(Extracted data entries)
================================

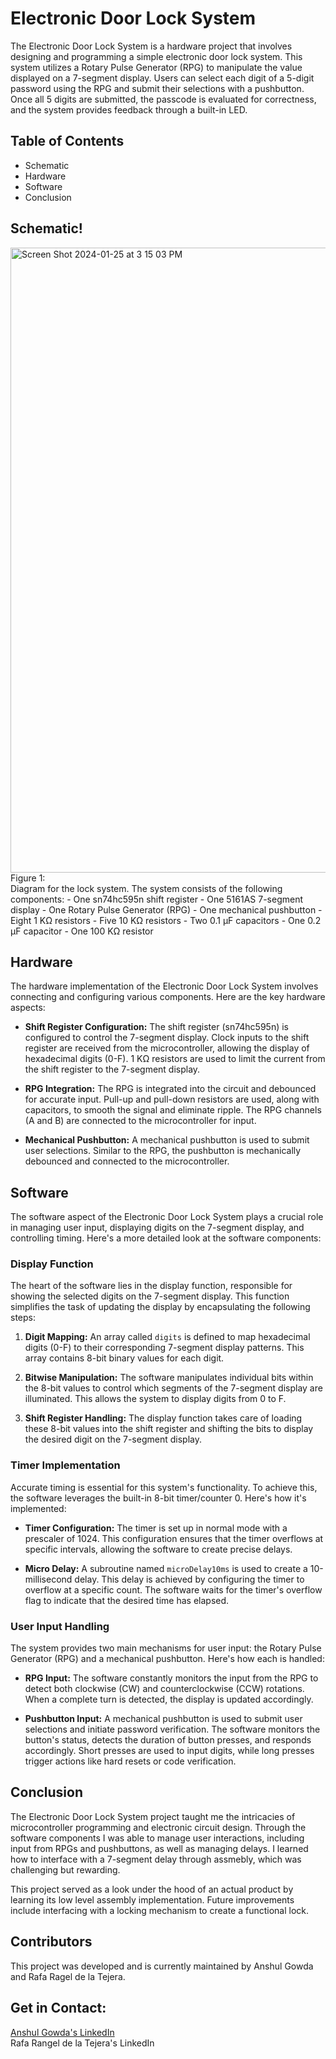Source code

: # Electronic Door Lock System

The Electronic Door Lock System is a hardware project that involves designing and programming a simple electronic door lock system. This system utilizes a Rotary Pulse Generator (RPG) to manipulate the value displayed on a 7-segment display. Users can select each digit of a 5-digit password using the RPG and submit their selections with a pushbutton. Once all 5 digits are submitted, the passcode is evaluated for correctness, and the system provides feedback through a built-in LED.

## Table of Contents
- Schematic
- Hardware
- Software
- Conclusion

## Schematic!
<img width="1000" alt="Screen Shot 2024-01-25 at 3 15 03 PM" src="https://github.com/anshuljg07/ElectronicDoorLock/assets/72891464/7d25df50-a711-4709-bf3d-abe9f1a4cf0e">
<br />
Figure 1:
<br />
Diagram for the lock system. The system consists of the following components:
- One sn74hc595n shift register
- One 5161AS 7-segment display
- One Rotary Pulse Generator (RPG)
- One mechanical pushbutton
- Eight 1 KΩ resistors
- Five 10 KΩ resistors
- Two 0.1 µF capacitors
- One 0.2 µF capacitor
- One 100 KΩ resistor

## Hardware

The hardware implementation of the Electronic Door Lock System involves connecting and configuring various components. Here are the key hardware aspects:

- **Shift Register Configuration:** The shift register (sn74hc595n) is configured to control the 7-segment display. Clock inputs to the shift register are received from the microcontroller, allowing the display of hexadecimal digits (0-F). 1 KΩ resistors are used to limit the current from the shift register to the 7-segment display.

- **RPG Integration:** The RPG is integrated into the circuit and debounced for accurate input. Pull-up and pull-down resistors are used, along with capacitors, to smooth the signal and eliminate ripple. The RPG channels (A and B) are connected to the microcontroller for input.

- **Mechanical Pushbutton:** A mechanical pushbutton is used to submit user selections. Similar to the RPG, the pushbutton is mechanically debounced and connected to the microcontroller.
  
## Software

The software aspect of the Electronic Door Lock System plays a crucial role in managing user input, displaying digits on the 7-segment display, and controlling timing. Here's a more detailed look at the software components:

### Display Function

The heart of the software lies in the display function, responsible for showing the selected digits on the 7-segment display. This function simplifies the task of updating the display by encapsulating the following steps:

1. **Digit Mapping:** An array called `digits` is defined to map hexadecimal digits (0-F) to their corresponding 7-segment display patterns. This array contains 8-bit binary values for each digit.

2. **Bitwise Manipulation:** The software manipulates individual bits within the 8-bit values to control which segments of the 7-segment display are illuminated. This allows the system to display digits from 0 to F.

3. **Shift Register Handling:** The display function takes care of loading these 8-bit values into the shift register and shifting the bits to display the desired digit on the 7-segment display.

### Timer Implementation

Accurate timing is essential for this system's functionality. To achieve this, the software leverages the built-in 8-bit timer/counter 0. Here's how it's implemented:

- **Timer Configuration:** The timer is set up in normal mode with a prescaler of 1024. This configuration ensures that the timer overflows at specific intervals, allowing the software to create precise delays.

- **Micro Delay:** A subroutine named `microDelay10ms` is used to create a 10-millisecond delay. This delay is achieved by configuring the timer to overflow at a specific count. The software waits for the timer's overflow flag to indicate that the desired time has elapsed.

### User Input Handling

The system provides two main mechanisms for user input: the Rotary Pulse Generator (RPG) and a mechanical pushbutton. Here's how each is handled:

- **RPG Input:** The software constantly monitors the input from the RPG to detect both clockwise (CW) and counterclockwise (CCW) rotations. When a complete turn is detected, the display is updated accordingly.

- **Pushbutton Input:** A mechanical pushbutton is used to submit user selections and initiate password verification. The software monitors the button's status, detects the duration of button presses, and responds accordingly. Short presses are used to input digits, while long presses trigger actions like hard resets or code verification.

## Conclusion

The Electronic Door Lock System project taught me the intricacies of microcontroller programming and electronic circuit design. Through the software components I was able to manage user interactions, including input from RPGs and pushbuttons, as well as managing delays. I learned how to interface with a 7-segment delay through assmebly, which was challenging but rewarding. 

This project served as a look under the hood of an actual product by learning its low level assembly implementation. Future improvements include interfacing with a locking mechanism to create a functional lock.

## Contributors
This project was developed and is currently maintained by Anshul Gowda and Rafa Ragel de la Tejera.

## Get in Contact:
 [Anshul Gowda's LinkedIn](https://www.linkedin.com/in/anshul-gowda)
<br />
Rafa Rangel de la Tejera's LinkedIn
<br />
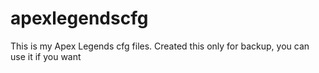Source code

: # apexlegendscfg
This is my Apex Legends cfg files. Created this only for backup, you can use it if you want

================================

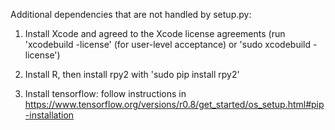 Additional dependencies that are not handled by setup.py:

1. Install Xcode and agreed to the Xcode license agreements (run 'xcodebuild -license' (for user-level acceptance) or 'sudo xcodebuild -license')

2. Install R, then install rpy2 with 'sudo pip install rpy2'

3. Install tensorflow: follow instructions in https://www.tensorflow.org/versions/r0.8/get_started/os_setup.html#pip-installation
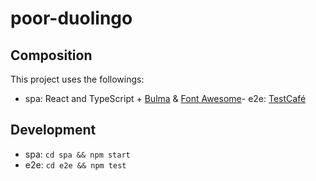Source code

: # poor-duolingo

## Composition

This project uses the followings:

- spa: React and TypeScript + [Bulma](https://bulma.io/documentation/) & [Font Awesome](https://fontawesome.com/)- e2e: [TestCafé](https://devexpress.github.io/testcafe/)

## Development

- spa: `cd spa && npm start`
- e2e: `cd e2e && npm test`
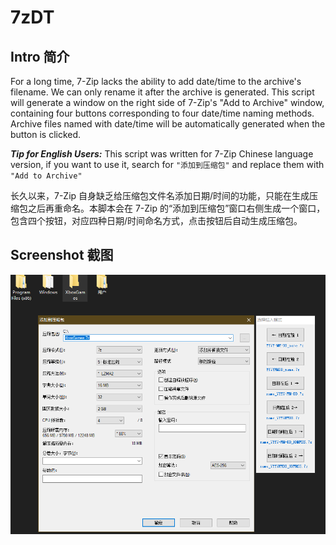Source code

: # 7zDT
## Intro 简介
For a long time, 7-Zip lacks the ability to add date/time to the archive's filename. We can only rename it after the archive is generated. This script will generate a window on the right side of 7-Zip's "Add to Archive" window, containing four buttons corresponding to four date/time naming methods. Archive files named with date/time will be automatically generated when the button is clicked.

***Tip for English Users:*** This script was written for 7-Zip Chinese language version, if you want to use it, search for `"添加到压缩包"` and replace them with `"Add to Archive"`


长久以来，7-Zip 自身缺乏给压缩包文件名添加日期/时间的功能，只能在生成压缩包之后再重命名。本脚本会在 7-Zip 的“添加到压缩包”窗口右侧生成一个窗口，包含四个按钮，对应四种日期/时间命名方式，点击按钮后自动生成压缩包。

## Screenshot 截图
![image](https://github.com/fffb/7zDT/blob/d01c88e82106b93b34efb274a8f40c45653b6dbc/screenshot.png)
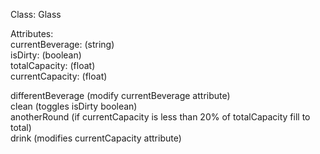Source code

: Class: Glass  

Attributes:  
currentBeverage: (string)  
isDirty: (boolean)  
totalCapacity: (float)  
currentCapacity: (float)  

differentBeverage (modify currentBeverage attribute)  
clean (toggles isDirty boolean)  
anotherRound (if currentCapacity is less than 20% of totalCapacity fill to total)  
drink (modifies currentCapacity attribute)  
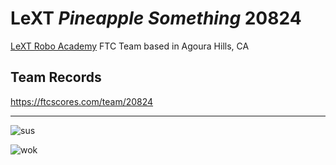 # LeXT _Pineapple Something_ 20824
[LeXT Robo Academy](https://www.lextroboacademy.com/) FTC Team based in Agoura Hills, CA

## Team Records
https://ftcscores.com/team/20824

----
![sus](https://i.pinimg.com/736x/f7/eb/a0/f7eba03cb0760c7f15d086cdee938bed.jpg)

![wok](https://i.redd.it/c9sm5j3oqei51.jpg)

================================

● **Work task**
Reproduce, exactly as they stand in the data above, the lines from the one that holds "The heart of" to the one that holds "Accurate timing is", inclusive.

● **Completed task**
The heart of the software lies in the display function, responsible for showing the selected digits on the 7-segment display. This function simplifies the task of updating the display by encapsulating the following steps:

1. **Digit Mapping:** An array called `digits` is defined to map hexadecimal digits (0-F) to their corresponding 7-segment display patterns. This array contains 8-bit binary values for each digit.

2. **Bitwise Manipulation:** The software manipulates individual bits within the 8-bit values to control which segments of the 7-segment display are illuminated. This allows the system to display digits from 0 to F.

3. **Shift Register Handling:** The display function takes care of loading these 8-bit values into the shift register and shifting the bits to display the desired digit on the 7-segment display.

### Timer Implementation

Accurate timing is essential for this system's functionality. To achieve this, the software leverages the built-in 8-bit timer/counter 0. Here's how it's implemented:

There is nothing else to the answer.